People queue for booster vaccinations at St Thomas’s Hospital in London. (Copyright 2021 The Associated Press. All rights reserved)

Assuming vaccines and boosters are going to be with us throughout 2022 and possibly well beyond next year, it is surely time to end the ad hoc approach with its pop-up vaccination centres, volunteer staff and, more to the point, the draining of scarce NHS resources by using GPs, nurses and other fully trained medical staff who are sorely needed elsewhere.

We should be starting now to set up a nationwide network of full-time vaccination centres based both at hospitals and larger surgeries, and at new dedicated clinics, with a permanent salaried staff of vaccinators and admin personnel. A new government taskforce could set this up quite quickly without imposing any further burdens on NHS administrators.
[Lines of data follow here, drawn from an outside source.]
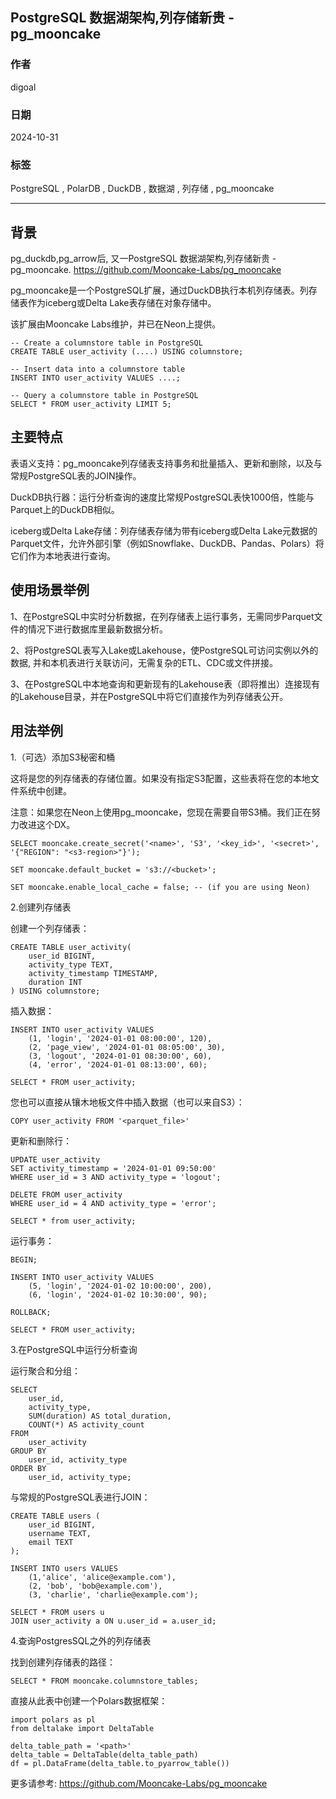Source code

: ## PostgreSQL 数据湖架构,列存储新贵 - pg_mooncake  
                                                                                      
### 作者                                                          
digoal                                                          
                                                                 
### 日期                                                               
2024-10-31                                                         
                                                              
### 标签                                                            
PostgreSQL , PolarDB , DuckDB , 数据湖 , 列存储 , pg_mooncake                       
                                                                                     
----                                                              
                                                                            
## 背景    
pg_duckdb,pg_arrow后, 又一PostgreSQL 数据湖架构,列存储新贵 - pg_mooncake. https://github.com/Mooncake-Labs/pg_mooncake   
  
pg_mooncake是一个PostgreSQL扩展，通过DuckDB执行本机列存储表。列存储表作为iceberg或Delta Lake表存储在对象存储中。  
  
该扩展由Mooncake Labs维护，并已在Neon上提供。  
```  
-- Create a columnstore table in PostgreSQL  
CREATE TABLE user_activity (....) USING columnstore;  
  
-- Insert data into a columnstore table  
INSERT INTO user_activity VALUES ....;  
  
-- Query a columnstore table in PostgreSQL  
SELECT * FROM user_activity LIMIT 5;  
```  
  
## 主要特点  
  
表语义支持：pg_mooncake列存储表支持事务和批量插入、更新和删除，以及与常规PostgreSQL表的JOIN操作。  
  
DuckDB执行器：运行分析查询的速度比常规PostgreSQL表快1000倍，性能与Parquet上的DuckDB相似。  
  
iceberg或Delta Lake存储：列存储表存储为带有iceberg或Delta Lake元数据的Parquet文件，允许外部引擎（例如Snowflake、DuckDB、Pandas、Polars）将它们作为本地表进行查询。  
  
## 使用场景举例  
  
1、在PostgreSQL中实时分析数据，在列存储表上运行事务，无需同步Parquet文件的情况下进行数据库里最新数据分析。  
  
2、将PostgreSQL表写入Lake或Lakehouse，使PostgreSQL可访问实例以外的数据, 并和本机表进行关联访问，无需复杂的ETL、CDC或文件拼接。  
  
3、在PostgreSQL中本地查询和更新现有的Lakehouse表（即将推出）连接现有的Lakehouse目录，并在PostgreSQL中将它们直接作为列存储表公开。  
  
## 用法举例  
  
1.（可选）添加S3秘密和桶  
  
这将是您的列存储表的存储位置。如果没有指定S3配置，这些表将在您的本地文件系统中创建。  
  
注意：如果您在Neon上使用pg_mooncake，您现在需要自带S3桶。我们正在努力改进这个DX。  
  
```  
SELECT mooncake.create_secret('<name>', 'S3', '<key_id>', '<secret>', '{"REGION": "<s3-region>"}');  
  
SET mooncake.default_bucket = 's3://<bucket>';  
  
SET mooncake.enable_local_cache = false; -- (if you are using Neon)  
```  
  
2.创建列存储表  
  
创建一个列存储表：  
```  
CREATE TABLE user_activity(  
    user_id BIGINT,  
    activity_type TEXT,  
    activity_timestamp TIMESTAMP,  
    duration INT  
) USING columnstore;  
```  
  
插入数据：  
```  
INSERT INTO user_activity VALUES  
    (1, 'login', '2024-01-01 08:00:00', 120),  
    (2, 'page_view', '2024-01-01 08:05:00', 30),  
    (3, 'logout', '2024-01-01 08:30:00', 60),  
    (4, 'error', '2024-01-01 08:13:00', 60);  
  
SELECT * FROM user_activity;  
```  
  
您也可以直接从镶木地板文件中插入数据（也可以来自S3）：  
```  
COPY user_activity FROM '<parquet_file>'  
```  
  
更新和删除行：  
```  
UPDATE user_activity  
SET activity_timestamp = '2024-01-01 09:50:00'  
WHERE user_id = 3 AND activity_type = 'logout';  
  
DELETE FROM user_activity  
WHERE user_id = 4 AND activity_type = 'error';  
  
SELECT * from user_activity;  
```  
  
运行事务：  
```  
BEGIN;  
  
INSERT INTO user_activity VALUES  
    (5, 'login', '2024-01-02 10:00:00', 200),  
    (6, 'login', '2024-01-02 10:30:00', 90);  
  
ROLLBACK;  
  
SELECT * FROM user_activity;  
```  
  
3.在PostgreSQL中运行分析查询  
  
运行聚合和分组：  
```  
SELECT  
    user_id,  
    activity_type,  
    SUM(duration) AS total_duration,  
    COUNT(*) AS activity_count  
FROM  
    user_activity  
GROUP BY  
    user_id, activity_type  
ORDER BY  
    user_id, activity_type;  
```  
  
与常规的PostgreSQL表进行JOIN：  
```  
CREATE TABLE users (  
    user_id BIGINT,  
    username TEXT,  
    email TEXT  
);  
  
INSERT INTO users VALUES  
    (1,'alice', 'alice@example.com'),  
    (2, 'bob', 'bob@example.com'),  
    (3, 'charlie', 'charlie@example.com');  
  
SELECT * FROM users u  
JOIN user_activity a ON u.user_id = a.user_id;  
```  
  
4.查询PostgresSQL之外的列存储表  
  
找到创建列存储表的路径：  
```  
SELECT * FROM mooncake.columnstore_tables;  
```  
  
直接从此表中创建一个Polars数据框架：  
```  
import polars as pl  
from deltalake import DeltaTable  
  
delta_table_path = '<path>'  
delta_table = DeltaTable(delta_table_path)  
df = pl.DataFrame(delta_table.to_pyarrow_table())  
```  
  
更多请参考: https://github.com/Mooncake-Labs/pg_mooncake  
    
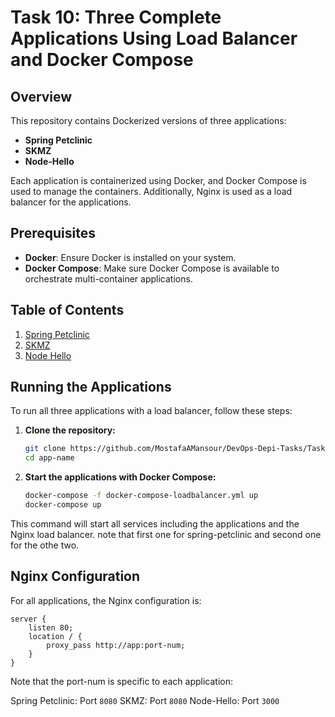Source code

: # Task 10: Three Complete Applications Using Load Balancer and Docker Compose

## Overview

This repository contains Dockerized versions of three applications:
- **Spring Petclinic**
- **SKMZ**
- **Node-Hello**

Each application is containerized using Docker, and Docker Compose is used to manage the containers. Additionally, Nginx is used as a load balancer for the applications.

## Prerequisites

- **Docker**: Ensure Docker is installed on your system.
- **Docker Compose**: Make sure Docker Compose is available to orchestrate multi-container applications.

## Table of Contents

1. [Spring Petclinic](./spring-petclinic/README.md)
2. [SKMZ](./skmz/README.md)
3. [Node Hello](./node-hello/README.md)

## Running the Applications

To run all three applications with a load balancer, follow these steps:

1. **Clone the repository:**
    ```bash
    git clone https://github.com/MostafaAMansour/DevOps-Depi-Tasks/Task10/app-name.git
    cd app-name
    ```

2. **Start the applications with Docker Compose:**
    ```bash
    docker-compose -f docker-compose-loadbalancer.yml up
    docker-compose up
    ```

This command will start all services including the applications and the Nginx load balancer.
note that first one for spring-petclinic and second one for the othe two.


## Nginx Configuration

For all applications, the Nginx configuration is:

```nginx
server {
    listen 80;
    location / {
        proxy_pass http://app:port-num;
    }
}
```

Note that the port-num is specific to each application:

Spring Petclinic: Port `8080`
SKMZ: Port `8080`
Node-Hello: Port `3000`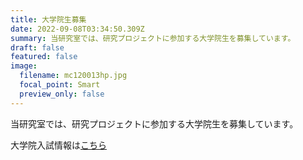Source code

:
 ```yaml
---
title: 大学院生募集
date: 2022-09-08T03:34:50.309Z
summary: 当研究室では、研究プロジェクトに参加する大学院生を募集しています。
draft: false
featured: false
image:
  filename: mc120013hp.jpg
  focal_point: Smart
  preview_only: false
---
```

当研究室では、研究プロジェクトに参加する大学院生を募集しています。

大学院入試情報は[こちら](https://www.kagawa-u.ac.jp/admission/transfer-graduate/graduate_school/)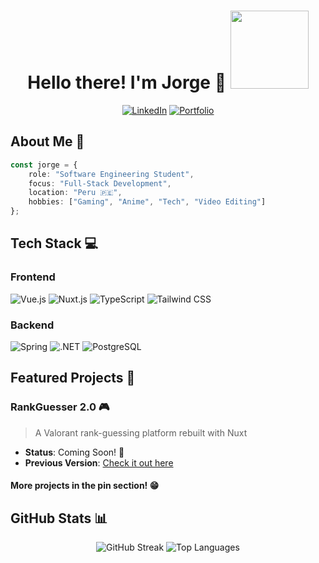 <div align="center">

# Hello there! I'm Jorge 👋 <img src="https://media.giphy.com/media/tuCFp8rod0x3O/giphy.gif" width="125">

[![LinkedIn](https://img.shields.io/badge/LinkedIn-0077B5?style=for-the-badge&logo=linkedin&logoColor=white)](https://www.linkedin.com/in/jorge-antezana/)
[![Portfolio](https://img.shields.io/badge/Portfolio-FF5722?style=for-the-badge&logo=google-chrome&logoColor=white)]()

</div>

## About Me 🚀

```typescript
const jorge = {
    role: "Software Engineering Student",
    focus: "Full-Stack Development",
    location: "Peru 🇵🇪",
    hobbies: ["Gaming", "Anime", "Tech", "Video Editing"]
};
```

## Tech Stack 💻

### Frontend
![Vue.js](https://img.shields.io/badge/Vue.js-35495E?style=for-the-badge&logo=vue.js&logoColor=4FC08D)
![Nuxt.js](https://img.shields.io/badge/Nuxt-002E3B?style=for-the-badge&logo=nuxtdotjs&logoColor=#00DC82)
![TypeScript](https://img.shields.io/badge/TypeScript-007ACC?style=for-the-badge&logo=typescript&logoColor=white)
![Tailwind CSS](https://img.shields.io/badge/Tailwind_CSS-38B2AC?style=for-the-badge&logo=tailwind-css&logoColor=white)

### Backend
![Spring](https://img.shields.io/badge/Spring-6DB33F?style=for-the-badge&logo=spring&logoColor=white)
![.NET](https://img.shields.io/badge/.NET-5C2D91?style=for-the-badge&logo=.net&logoColor=white)
![PostgreSQL](https://img.shields.io/badge/PostgreSQL-316192?style=for-the-badge&logo=postgresql&logoColor=white)

## Featured Projects 🎯

### RankGuesser 2.0 🎮
> A Valorant rank-guessing platform rebuilt with Nuxt

- **Status**: Coming Soon! 👀
- **Previous Version**: [Check it out here](https://github.com/j0rgedev/rank-guesser_old)

#### More projects in the pin section! 😁

## GitHub Stats 📊

<div align="center">

![GitHub Streak](https://github-readme-streak-stats.herokuapp.com/?user=j0rgedev&theme=dark&hide_border=true)
![Top Languages](https://github-readme-stats.vercel.app/api/top-langs/?username=j0rgedev&layout=compact&theme=dark&hide_border=true)

</div>
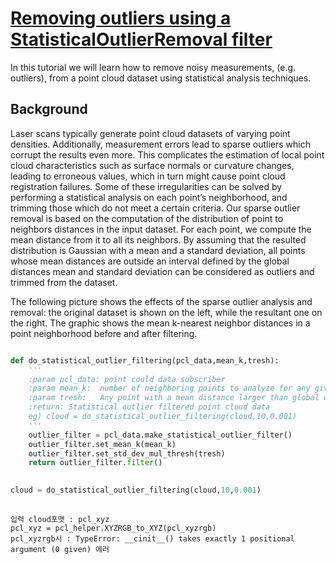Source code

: # [Removing outliers using a StatisticalOutlierRemoval filter](http://pointclouds.org/documentation/tutorials/statistical_outlier.php#statistical-outlier-removal)


In this tutorial we will learn how to remove noisy measurements, (e.g. outliers), from a point cloud dataset using statistical analysis techniques.



## Background

Laser scans typically generate point cloud datasets of varying point densities. Additionally, measurement errors lead to sparse outliers which corrupt the results even more. This complicates the estimation of local point cloud characteristics such as surface normals or curvature changes, leading to erroneous values, which in turn might cause point cloud registration failures. Some of these irregularities can be solved by performing a statistical analysis on each point’s neighborhood, and trimming those which do not meet a certain criteria. Our sparse outlier removal is based on the computation of the distribution of point to neighbors distances in the input dataset. For each point, we compute the mean distance from it to all its neighbors. By assuming that the resulted distribution is Gaussian with a mean and a standard deviation, all points whose mean distances are outside an interval defined by the global distances mean and standard deviation can be considered as outliers and trimmed from the dataset.

The following picture shows the effects of the sparse outlier analysis and removal: the original dataset is shown on the left, while the resultant one on the right. The graphic shows the mean k-nearest neighbor distances in a point neighborhood before and after filtering.


```python 

def do_statistical_outlier_filtering(pcl_data,mean_k,tresh):
    '''
    :param pcl_data: point could data subscriber
    :param mean_k:  number of neighboring points to analyze for any given point
    :param tresh:   Any point with a mean distance larger than global will be considered outlier
    :return: Statistical outlier filtered point cloud data
    eg) cloud = do_statistical_outlier_filtering(cloud,10,0.001)
    '''
    outlier_filter = pcl_data.make_statistical_outlier_filter()
    outlier_filter.set_mean_k(mean_k)
    outlier_filter.set_std_dev_mul_thresh(tresh)
    return outlier_filter.filter()

    
cloud = do_statistical_outlier_filtering(cloud,10,0.001)
    
```

    입력 cloud포맷 : pcl_xyz 
    pcl_xyz = pcl_helper.XYZRGB_to_XYZ(pcl_xyzrgb)
    pcl_xyzrgb시 : TypeError: __cinit__() takes exactly 1 positional argument (0 given) 에러 

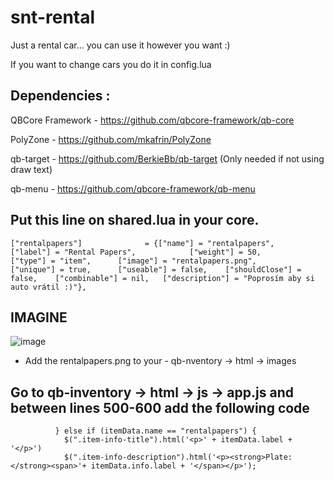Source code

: # snt-rental
Just a rental car... you can use it however you want :)



 If you want to change cars you do it in config.lua


## Dependencies :

QBCore Framework - https://github.com/qbcore-framework/qb-core

PolyZone - https://github.com/mkafrin/PolyZone

qb-target - https://github.com/BerkieBb/qb-target (Only needed if not using draw text)

qb-menu - https://github.com/qbcore-framework/qb-menu



## Put this line on shared.lua in your core.

```["rentalpapers"]				 = {["name"] = "rentalpapers", 					["label"] = "Rental Papers", 			["weight"] = 50, 		["type"] = "item", 		["image"] = "rentalpapers.png", 		["unique"] = true, 		["useable"] = false, 	["shouldClose"] = false, 	["combinable"] = nil, 	["description"] = "Poprosím aby si auto vrátil :)"},```

## IMAGINE
![image](https://github.com/SanTysss1984/snt-rental/assets/89365439/b541b28b-5a1b-4bc0-a1e7-270f1f90a267)

- Add the rentalpapers.png to your - qb-nventory -> html -> images

## Go to qb-inventory -> html -> js -> app.js and between lines 500-600 add the following code

```
          } else if (itemData.name == "rentalpapers") {
            $(".item-info-title").html('<p>' + itemData.label + '</p>')
            $(".item-info-description").html('<p><strong>Plate: </strong><span>'+ itemData.info.label + '</span></p>');
```
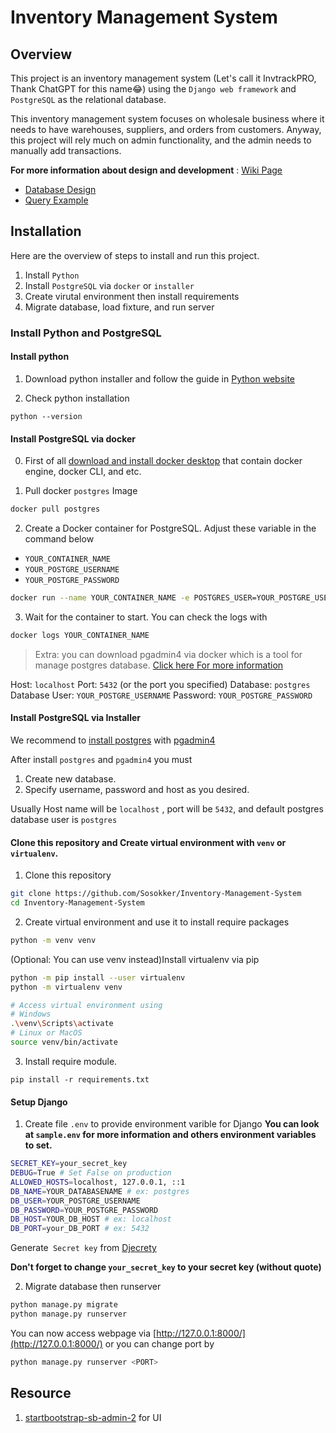 # Inventory Management System

## Overview
This project is an inventory management system (Let's call it InvtrackPRO, Thank ChatGPT for this name😂)
 using the `Django web framework` and `PostgreSQL` as the relational database.

This inventory management system focuses on wholesale business where it needs to have warehouses, suppliers, and orders from customers. Anyway, this project will rely much on admin functionality, and the admin needs to manually add transactions.


**For more information about design and development** : [Wiki Page](https://github.com/Sosokker/Inventory-Management-System/wiki) 
- [Database Design](https://github.com/Sosokker/Inventory-Management-System/wiki/Database-Design)
- [Query Example](https://github.com/Sosokker/Inventory-Management-System/wiki/Query-Example)

## Installation

Here are the overview of steps to install and run this project.

1. Install `Python`
2. Install `PostgreSQL` via `docker` or `installer`
3. Create virutal environment then install requirements
4. Migrate database, load fixture, and run server

### Install Python and PostgreSQL

#### Install python

1. Download python installer and follow the guide in [Python website](https://www.python.org/downloads/)

2. Check python installation
```
python --version
```
#### Install PostgreSQL via docker

0. First of all [download and install docker desktop](https://docs.docker.com/desktop/) that contain docker engine, docker CLI, and etc.

1. Pull docker `postgres` Image
```bash
docker pull postgres
```
2. Create a Docker container for PostgreSQL. Adjust these variable in the command below
- `YOUR_CONTAINER_NAME`
- `YOUR_POSTGRE_USERNAME`
- `YOUR_POSTGRE_PASSWORD`
```bash
docker run --name YOUR_CONTAINER_NAME -e POSTGRES_USER=YOUR_POSTGRE_USERNAME -e POSTGRES_PASSWORD=YOUR_POSTGRE_PASSWORD -p 5432:5432 -d postgres
```
3. Wait for the container to start. You can check the logs with
```bash
docker logs YOUR_CONTAINER_NAME
```

> Extra: you can download pgadmin4 via docker which is a tool for manage postgres database. [Click here For more information](https://www.pgadmin.org/download/pgadmin-4-container/)

Host: `localhost`
Port: `5432` (or the port you specified)
Database: `postgres`
Database User: `YOUR_POSTGRE_USERNAME`
Password: `YOUR_POSTGRE_PASSWORD`

#### Install PostgreSQL via Installer

We recommend to [install postgres](https://www.postgresql.org/download/) with [pgadmin4](https://www.pgadmin.org/download/)

After install `postgres` and `pgadmin4` you must

1. Create new database.
2. Specify username, password and host as you desired.

Usually Host name will be `localhost` , port will be `5432`, and default postgres database user is `postgres`

#### Clone this repository and Create virtual environment with `venv` or `virtualenv`.

1. Clone this repository
```bash
git clone https://github.com/Sosokker/Inventory-Management-System
cd Inventory-Management-System
```

2. Create virtual environment and use it to install require packages

```bash
python -m venv venv
```
(Optional: You can use venv instead)Install virtualenv via pip
```bash
python -m pip install --user virtualenv
python -m virtualenv venv
```
```bash
# Access virtual environment using
# Windows
.\venv\Scripts\activate
# Linux or MacOS
source venv/bin/activate
```
3.  Install require module.
```
pip install -r requirements.txt
```

#### Setup Django
1. Create file `.env` to provide environment varible for Django
**You can look at `sample.env` for more information and others environment variables to set.**
```bash
SECRET_KEY=your_secret_key
DEBUG=True # Set False on production
ALLOWED_HOSTS=localhost, 127.0.0.1, ::1
DB_NAME=YOUR_DATABASENAME # ex: postgres
DB_USER=YOUR_POSTGRE_USERNAME 
DB_PASSWORD=YOUR_POSTGRE_PASSWORD
DB_HOST=YOUR_DB_HOST # ex: localhost
DB_PORT=your_DB_PORT # ex: 5432
```
Generate` Secret key` from  [Djecrety](https://djecrety.ir/)

**Don't forget to change `your_secret_key` to your secret key (without quote)**

2. Migrate database then runserver
```bash
python manage.py migrate
python manage.py runserver
```

You can now access webpage via [http://127.0.0.1:8000/](http://127.0.0.1:8000/)
or you can change port by

```bash
python manage.py runserver <PORT>
```


## Resource

1. [startbootstrap-sb-admin-2](https://github.com/startbootstrap/startbootstrap-sb-admin-2) for UI
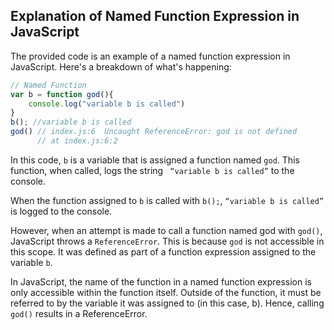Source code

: ## Explanation of Named Function Expression in JavaScript

The provided code is an example of a named function expression in JavaScript. Here's a breakdown of what's happening:

```javascript
// Named Function 
var b = function god(){
    console.log("variable b is called")
}
b(); //variable b is called
god() // index.js:6  Uncaught ReferenceError: god is not defined
      // at index.js:6:2
```

In this code, `b` is a variable that is assigned a function named `god`. This function, when called, logs the string ` “variable b is called”` to the console.

When the function assigned to `b` is called with `b();`, `“variable b is called”` is logged to the console.

However, when an attempt is made to call a function named god with `god()`, JavaScript throws a `ReferenceError`. This is because `god` is not accessible in this scope. It was defined as part of a function expression assigned to the variable `b`.

In JavaScript, the name of the function in a named function expression is only accessible within the function itself. Outside of the function, it must be referred to by the variable it was assigned to (in this case, b). Hence, calling `god()` results in a ReferenceError.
Surely many of the unemployed – especially the young who are so desperately seeking first jobs – could be trained quite easily for this work. These clinics would be there for future pandemics, but could no doubt handle annual flu jabs, and possibly many childhood inoculations, taking a significant load off fully trained medical staff. In less busy times they could probably be deployed to help lighten the load of some of the routine administrative burdens on NHS staff.

The government’s short-term panic approach to all these Covid issues has got to stop. Let’s have a bit of strategy for a change.

Gavin Turner

Gunton, Norfolk

Balanced debate needed

Denis MacShane’s article raises legitimate questions and gives a balanced picture of the options surrounding the Queen. Whilst I have long been of the view that the monarchy should go, I agree that there needs to to be a rational and balanced national debate which would take in the views of all parts of the United Kingdom. However, I cannot see that happening following the Brexit debate.

John E Harrison

Chorley, Lancashire

Ashamed to be British

The continuing Windrush scandal, the appalling treatment of migrants (and the upcoming Nationality and Borders Bill) and now the suggestion that those who have “become” British nationals over many years could be stripped of their hard-won British identity (without appeal) – sounds to me like creeping ethnic cleansing in favour of the “pure” Brit.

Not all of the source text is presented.